Briefs research tools, not solutions

The market gives you tools — building blocks; the briefs below survey and score those. The solution layer — which tools you compose, what you build, how much the integration costs — is your design and estimation work, not a research hand-off. Size build and integration effort as work-package bands yourself (the method is in pricing-tco.md, the field shapes in contract.md), informed by the tool research but never outsourced to it. A research tool can tell you what a tool does and costs; it cannot tell you which composition wins under your Scenario — that is the consultant’s judgment (model.md § verdict doctrine).

The brief skeleton

Every brief, whatever the stage, follows this eight-part shape:

Why this research exists — one paragraph of purpose.
Context — embedded, not linked. The org, the stress-test scenario, the relevant requirements. Enough that the research tool needs nothing else.
Your task — verb-led, scope-bounded. What to produce, how many candidates, what shape the answer takes.
What is settled (do not redo) — additive-only framing. Name prior artifacts concretely (“the CRM red-team report,” not “prior research”).
What to investigate — listed and prioritised.
Hard filters / scoring rubric — explicit, with the tier weights and what separates a 3 from a 5.
Caveats on prior data — what to verify, what to trust.
Output format — specified and named, matching the matrix schema (contract.md § matrix-<category>.json) so ingestion is mechanical.
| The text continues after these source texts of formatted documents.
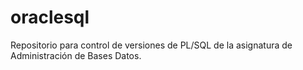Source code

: # oraclesql
Repositorio para control de versiones de PL/SQL de la asignatura de Administración de Bases Datos.
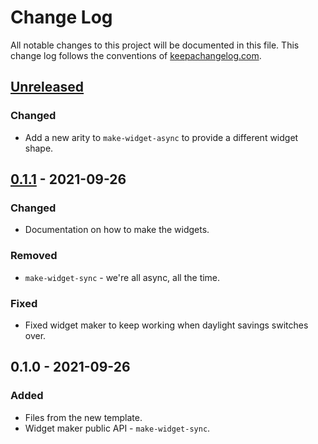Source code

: # Change Log
All notable changes to this project will be documented in this file. This change log follows the conventions of [keepachangelog.com](http://keepachangelog.com/).

## [Unreleased]
### Changed
- Add a new arity to `make-widget-async` to provide a different widget shape.

## [0.1.1] - 2021-09-26
### Changed
- Documentation on how to make the widgets.

### Removed
- `make-widget-sync` - we're all async, all the time.

### Fixed
- Fixed widget maker to keep working when daylight savings switches over.

## 0.1.0 - 2021-09-26
### Added
- Files from the new template.
- Widget maker public API - `make-widget-sync`.

[Unreleased]: https://github.com/your-name/app-teleporter-cmd/compare/0.1.1...HEAD
[0.1.1]: https://github.com/your-name/app-teleporter-cmd/compare/0.1.0...0.1.1
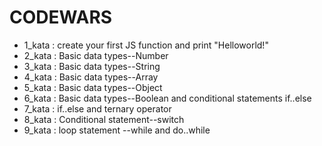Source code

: # CODEWARS

* 1_kata : create your first JS function and print "Helloworld!"
* 2_kata : Basic data types--Number
* 3_kata : Basic data types--String
* 4_kata : Basic data types--Array
* 5_kata : Basic data types--Object
* 6_kata : Basic data types--Boolean and conditional statements if..else
* 7_kata : if..else and ternary operator
* 8_kata : Conditional statement--switch
* 9_kata : loop statement --while and do..while

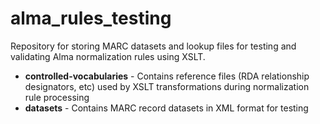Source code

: # alma_rules_testing
Repository for storing MARC datasets and lookup files for testing and validating Alma normalization rules using XSLT.

- **controlled-vocabularies** - Contains reference files (RDA relationship designators, etc) used by XSLT transformations during normalization rule processing
- **datasets** - Contains MARC record datasets in XML format for testing
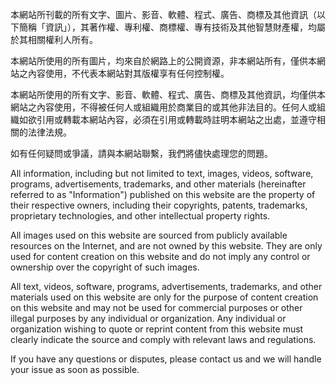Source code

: 本網站所刊載的所有文字、圖片、影音、軟體、程式、廣告、商標及其他資訊（以下簡稱「資訊」），其著作權、專利權、商標權、專有技術及其他智慧財產權，均屬於其相關權利人所有。

本網站所使用的所有圖片，均來自於網路上的公開資源，非本網站所有，僅供本網站之內容使用，不代表本網站對其版權享有任何控制權。

本網站所使用的所有文字、影音、軟體、程式、廣告、商標及其他資訊，均僅供本網站之內容使用，不得被任何人或組織用於商業目的或其他非法目的。任何人或組織如欲引用或轉載本網站內容，必須在引用或轉載時註明本網站之出處，並遵守相關的法律法規。

如有任何疑問或爭議，請與本網站聯繫，我們將儘快處理您的問題。

All information, including but not limited to text, images, videos, software, programs, advertisements, trademarks, and other materials (hereinafter referred to as "Information") published on this website are the property of their respective owners, including their copyrights, patents, trademarks, proprietary technologies, and other intellectual property rights.

All images used on this website are sourced from publicly available resources on the Internet, and are not owned by this website. They are only used for content creation on this website and do not imply any control or ownership over the copyright of such images.

All text, videos, software, programs, advertisements, trademarks, and other materials used on this website are only for the purpose of content creation on this website and may not be used for commercial purposes or other illegal purposes by any individual or organization. Any individual or organization wishing to quote or reprint content from this website must clearly indicate the source and comply with relevant laws and regulations.

If you have any questions or disputes, please contact us and we will handle your issue as soon as possible.

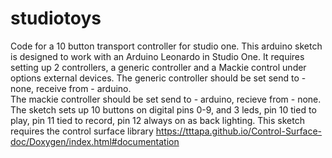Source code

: # studiotoys
Code for a 10 button transport controller for studio one.
This arduino sketch is designed to work with an Arduino Leonardo in Studio One.
It requires setting up 2 controllers, a generic controller and a Mackie control under options external devices.
The generic controller should be set send to - none, receive from - arduino.  
The mackie controller should be set  send to - arduino, recieve from - none.
The sketch sets up 10 buttons on digital pins 0-9,
and 3 leds, pin 10 tied to play, pin 11 tied to record, pin 12 always on as back lighting.
This sketch requires the control surface library https://tttapa.github.io/Control-Surface-doc/Doxygen/index.html#documentation
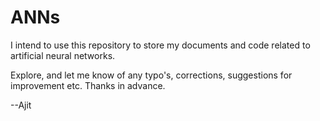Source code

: # ANNs

I intend to use this repository to store my documents and code related to artificial neural networks.

Explore, and let me know of any typo's, corrections, suggestions for improvement etc. Thanks in advance.

--Ajit

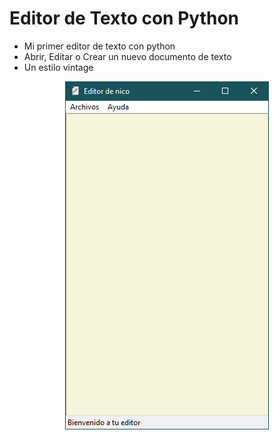 # Editor de Texto con Python
- Mi primer editor de texto con python
- Abrir, Editar o Crear un nuevo documento de texto
- Un estilo vintage
<p align = 'center'><img src = 'img.png'></p>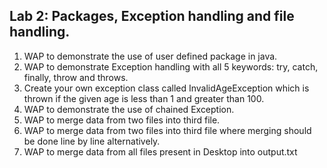 ## Lab 2: Packages, Exception handling and file handling.

1. WAP to demonstrate the use of user defined package in java.
2. WAP to demonstrate Exception handling with all 5 keywords: try, catch, finally, throw and throws.
3. Create your own exception class called InvalidAgeException which is thrown if the given age is less than 1 and greater than 100.
4. WAP to demonstrate the use of chained Exception.
5. WAP to merge data from two files into third file.
6. WAP to merge data from two files into third file where merging should be done line by line alternatively.
7. WAP to merge data from all files present in Desktop into output.txt
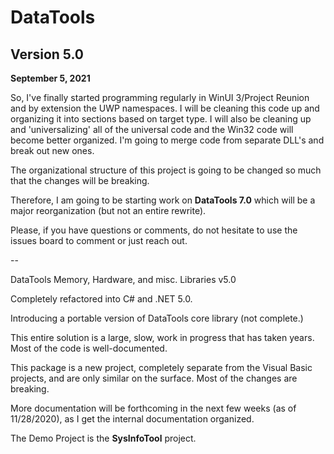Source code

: # DataTools
## Version 5.0

**September 5, 2021**

So, I've finally started programming regularly in WinUI 3/Project Reunion and by extension the UWP namespaces.  I will be cleaning this code up and organizing it into sections based on target type.  I will also be cleaning up and 'universalizing' all of the universal code and the Win32 code will become better organized. I'm going to merge code from separate DLL's and break out new ones.  

The organizational structure of this project is going to be changed so much that the changes will be breaking.  

Therefore, I am going to be starting work on **DataTools 7.0** which will be a major reorganization (but not an entire rewrite).  

Please, if you have questions or comments, do not hesitate to use the issues board to comment or just reach out. 

--

DataTools Memory, Hardware, and misc. Libraries v5.0

Completely refactored into C# and .NET 5.0.

Introducing a portable version of DataTools core library (not complete.)

This entire solution is a large, slow, work in progress that has taken years. 
Most of the code is well-documented.

This package is a new project, completely separate from the Visual Basic projects, and are only similar on the surface.  Most of the changes are breaking.  

More documentation will be forthcoming in the next few weeks (as of 11/28/2020), as I get the internal documentation organized.

The Demo Project is the **SysInfoTool** project.  

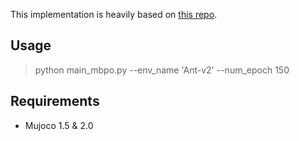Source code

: This implementation is heavily based on [this repo](https://github.com/Xingyu-Lin/mbpo_pytorch).

##  Usage

> python main_mbpo.py --env_name 'Ant-v2' --num_epoch 150 



##  Requirements

- Mujoco 1.5 & 2.0
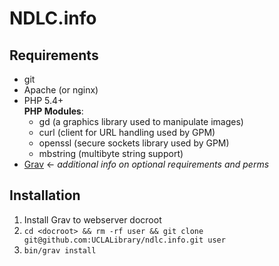 # NDLC.info
## Requirements
* git
* Apache (or nginx)
* PHP 5.4+  
    **PHP Modules**:
    * gd (a graphics library used to manipulate images)
    * curl (client for URL handling used by GPM)
    * openssl (secure sockets library used by GPM)
    * mbstring (multibyte string support)
* [Grav](http://learn.getgrav.org/basics/requirements) <- _additional info on optional requirements and perms_

## Installation
1. Install Grav to webserver docroot
1. `cd <docroot> && rm -rf user && git clone git@github.com:UCLALibrary/ndlc.info.git user`
1. `bin/grav install`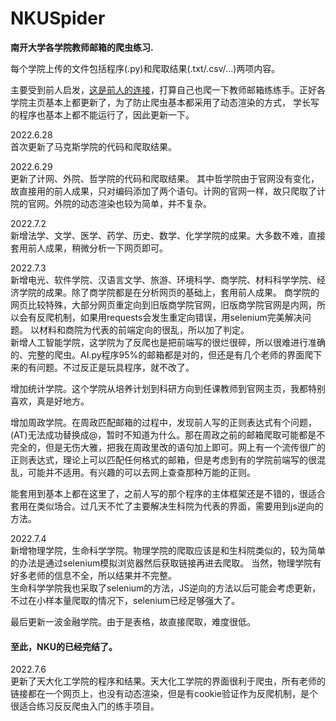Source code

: # NKUSpider
**南开大学各学院教师邮箱的爬虫练习.**<br>

每个学院上传的文件包括程序(.py)和爬取结果(.txt/.csv/...)两项内容。

主要受到前人启发，[这是前人的连接](https://github.com/lvwuwei/NKU-spider)，打算自己也爬一下教师邮箱练练手。正好各学院主页基本上都更新了，为了防止爬虫基本都采用了动态渲染的方式，
学长写的程序也基本上都不能运行了，因此更新一下。

2022.6.28<br>
首次更新了马克斯学院的代码和爬取结果。

2022.6.29<br>
更新了计网、外院、哲学院的代码和爬取结果。
其中哲学院由于官网没有变化，故直接用的前人成果，只对编码添加了两个语句。计网的官网一样，故只爬取了计院的官网。外院的动态渲染也较为简单，并不复杂。


2022.7.2<br>
新增法学、文学、医学、药学、历史、数学、化学学院的成果。大多数不难，直接套用前人成果，稍微分析一下网页即可。

2022.7.3<br>
新增电光、软件学院、汉语言文学、旅游、环境科学、商学院、材料科学学院、经济学院的成果。除了商学院都是在分析网页的基础上，套用前人成果。
商学院的网页比较特殊，大部分网页重定向到旧版商学院官网，旧版商学院官网是内网，所以会有反爬机制，如果用requests会发生重定向错误，用selenium完美解决问题。
以材料和商院为代表的前端定向的很乱，所以加了判定。<br>
新增人工智能学院，这学院为了反爬也是把前端写的很烂很碎，所以很难进行准确的、完整的爬虫。AI.py程序95%的邮箱都是对的，但还是有几个老师的界面爬下来的有问题。不过反正是玩具程序，就不改了。<br>

增加统计学院。这个学院从培养计划到科研方向到任课教师到官网主页，我都特别喜欢，真是好地方。<br>

增加周政学院。在周政匹配邮箱的过程中，发现前人写的正则表达式有个问题，(AT)无法成功替换成@，暂时不知道为什么。那在周政之前的邮箱爬取可能都是不完全的，但是无伤大雅，把我在周政里改的语句加上即可。网上有一个流传很广的正则表达式，理论上可以匹配任何格式的邮箱，但是考虑到有的学院前端写的很混乱，可能并不适用。有兴趣的可以去网上查查那种万能的正则。<br>

能套用到基本上都在这里了，之前人写的那个程序的主体框架还是不错的，很适合套用在类似场合。过几天不忙了主要解决生科院为代表的界面，需要用到js逆向的方法。

2022.7.4<br>
新增物理学院，生命科学学院。物理学院的爬取应该是和生科院类似的，较为简单的办法是通过selenium模拟浏览器然后获取链接再进去爬取。
当然，物理学院有好多老师的信息不全，所以结果并不完整。<br>
生命科学学院我也采取了selenium的方法，JS逆向的方法以后可能会考虑更新，不过在小样本量爬取的情况下，selenium已经足够强大了。<br>

最后更新一波金融学院。由于是表格，故直接爬取，难度很低。<br>

#### 至此，NKU的已经完结了。<br>

2022.7.6<br>
更新了天大化工学院的程序和结果。天大化工学院的界面很利于爬虫，所有老师的链接都在一个网页上，也没有动态渲染，但是有cookie验证作为反爬机制，是个很适合练习反反爬虫入门的练手项目。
Sharpening rules that keep briefs from drifting:

Quote the customer’s stated values verbatim — same words every time.
Each brief runs in a fresh chat with no project context required.
Late-loop briefs (clarification) must never re-litigate settled questions. If you catch yourself writing “evaluate X,” check whether you mean “clarify which aspect of X.”
Distrust umbrella category labels. Before surveying, check whether the category name hides a gradient that could change the verdict (“low-code” spanning no-code config → light scripting → developer-orchestration). If it does, name the sub-taxonomy up front and make the brief bucket candidates onto it — an unsegmented survey averages away the distinction that decides. (Ehimare R3: “low-code” split into a No-Code→Low-Code→Orchestration ladder; the reminder-without-scripting rung was the real divider.)
Findings are perishable — date them and record the flip-condition. Every elimination and standout carries the date it was checked and the one fact that would reverse it (“out on no open API — revisit if they ship one”), and is re-validated, not assumed, next round. Landscape facts have a short half-life: vendors sunset APIs, OSS ships the missing feature, pool rules change. (Ehimare R3: Tyntec’s on-prem edge had been killed by a Meta API sunset; an earlier “Baserow is out” was overturned by a release.)

Stage templates

Fill the brackets from the engagement. Keep the output-format section aligned with the matrix schema in contract.md so returned reports drop straight into the matrix.

Landscape survey

Structure the survey per architecture/position, not per capability layer (C10). Run one landscape brief per Phase-3 shape/position (the [architecture branch] in the title) — survey the market that could be that whole architecture — plus one cross-cutting brief for the shared fillers/Bausteine that any position may dock (the AI-assist bricks, the channel, the glue; skeleton below). Splitting instead by capability layer (“CRMs” vs “AI knowledge” vs “channels”) fragments each architecture across briefs and hides the cross-position findings — e.g. whether the platforms that can be licensed are the same ones that can dock the fillers. (Ehimare R1 ran by capability layer and missed the dock-paradox; the R2 by-position resurvey surfaced it.)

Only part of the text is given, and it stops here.